14 Monday, August 19

Diary of Fletcher Linn

Crater Lake Trip, August 1889

Monday, Aug. 19

        Arose at six, and renewed journey at nine. Roads for about three or four miles were quite rough, and woods adjoining were all afire. Rest of road was fine and smooth. Scenery, the grandest we had yet viewed. Mountains surrounding Wood river valley, and Klamath marsh are indeed picturesque.

        Atmosphere very clear and permitted grand view. Passed several fine large springs, and crossed a number of grand, clear streams, the finest of which are Seven Mile creek, five miles from Fort Klamath and Wood river a mile from Fort.

        To-day’s ride was the most interesting we have enjoyed.

        Arrived at Wood River at 1:30, where we ate lunch, and fed horses. Then went to Fort, and remained there until three, when we continued our journey. At Fort mailed several letters, sent telegram announcing our arrival there, and laid in a few necessary supplies.

        Arrived at Annie Creek at 5:30, where we found a fine camping place. Purchased hay for the horses, along the road. “Cap” and Prof Watt went fishing while rest prepared supper and caught six fine trout, of which “Cap” caught five.

        Had fine time in evening retired at all hours from eleven to one.

        Camp six miles from fort.

        Fort Klamath was built by father during the Indian trouble in 1864. It is about a hundred miles from Jacksonville.

        It was abandoned on last Thursday, Aug. 15, as we were deprived of the pleasure of seeing the soldiers in their drills. For this reason we did not remain there.

        Only thirteen officers and soldiers are now stationed at the Fort, and it seemed entirely deserted.
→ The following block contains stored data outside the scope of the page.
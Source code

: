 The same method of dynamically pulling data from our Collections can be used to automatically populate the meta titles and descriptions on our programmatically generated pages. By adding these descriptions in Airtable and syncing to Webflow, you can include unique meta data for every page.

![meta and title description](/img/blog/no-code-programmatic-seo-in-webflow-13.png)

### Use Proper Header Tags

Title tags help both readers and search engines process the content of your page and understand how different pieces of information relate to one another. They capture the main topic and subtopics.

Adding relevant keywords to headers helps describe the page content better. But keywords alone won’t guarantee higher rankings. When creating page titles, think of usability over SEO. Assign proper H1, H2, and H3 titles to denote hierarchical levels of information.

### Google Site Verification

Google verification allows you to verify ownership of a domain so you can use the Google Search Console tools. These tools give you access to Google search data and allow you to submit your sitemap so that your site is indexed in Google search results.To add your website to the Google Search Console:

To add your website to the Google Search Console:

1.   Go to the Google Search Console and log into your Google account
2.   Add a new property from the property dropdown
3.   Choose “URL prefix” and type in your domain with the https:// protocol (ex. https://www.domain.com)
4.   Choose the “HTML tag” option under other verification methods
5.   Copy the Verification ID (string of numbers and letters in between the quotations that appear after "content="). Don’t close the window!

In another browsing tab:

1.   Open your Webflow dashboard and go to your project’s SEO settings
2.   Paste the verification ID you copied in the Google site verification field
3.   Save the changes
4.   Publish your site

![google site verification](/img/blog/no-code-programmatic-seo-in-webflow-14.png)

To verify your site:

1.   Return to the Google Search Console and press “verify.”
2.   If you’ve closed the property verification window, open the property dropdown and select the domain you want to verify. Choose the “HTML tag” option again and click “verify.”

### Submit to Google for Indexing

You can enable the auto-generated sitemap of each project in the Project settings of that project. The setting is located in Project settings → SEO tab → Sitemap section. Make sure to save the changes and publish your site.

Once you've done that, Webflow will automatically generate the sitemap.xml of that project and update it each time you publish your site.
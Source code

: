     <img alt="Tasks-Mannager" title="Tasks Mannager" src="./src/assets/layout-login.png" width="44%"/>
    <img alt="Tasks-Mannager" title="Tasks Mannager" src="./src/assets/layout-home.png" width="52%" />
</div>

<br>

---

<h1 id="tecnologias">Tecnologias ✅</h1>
Guns, etc. were also removed.

        We rode by the grave yard, and all the buildings of the fort, along the enclosure in which the soldiers were accustomed to drill, and passed near the form-work of the scaffold on which Captain Jack and other Indians were hung.

        Though the Fort was abandoned, the “stars and stripes” were still floating over the deserted spot, and seemed to offer all the protection necessary.

        The Indians, though yet quite numerous are not at all treacherous.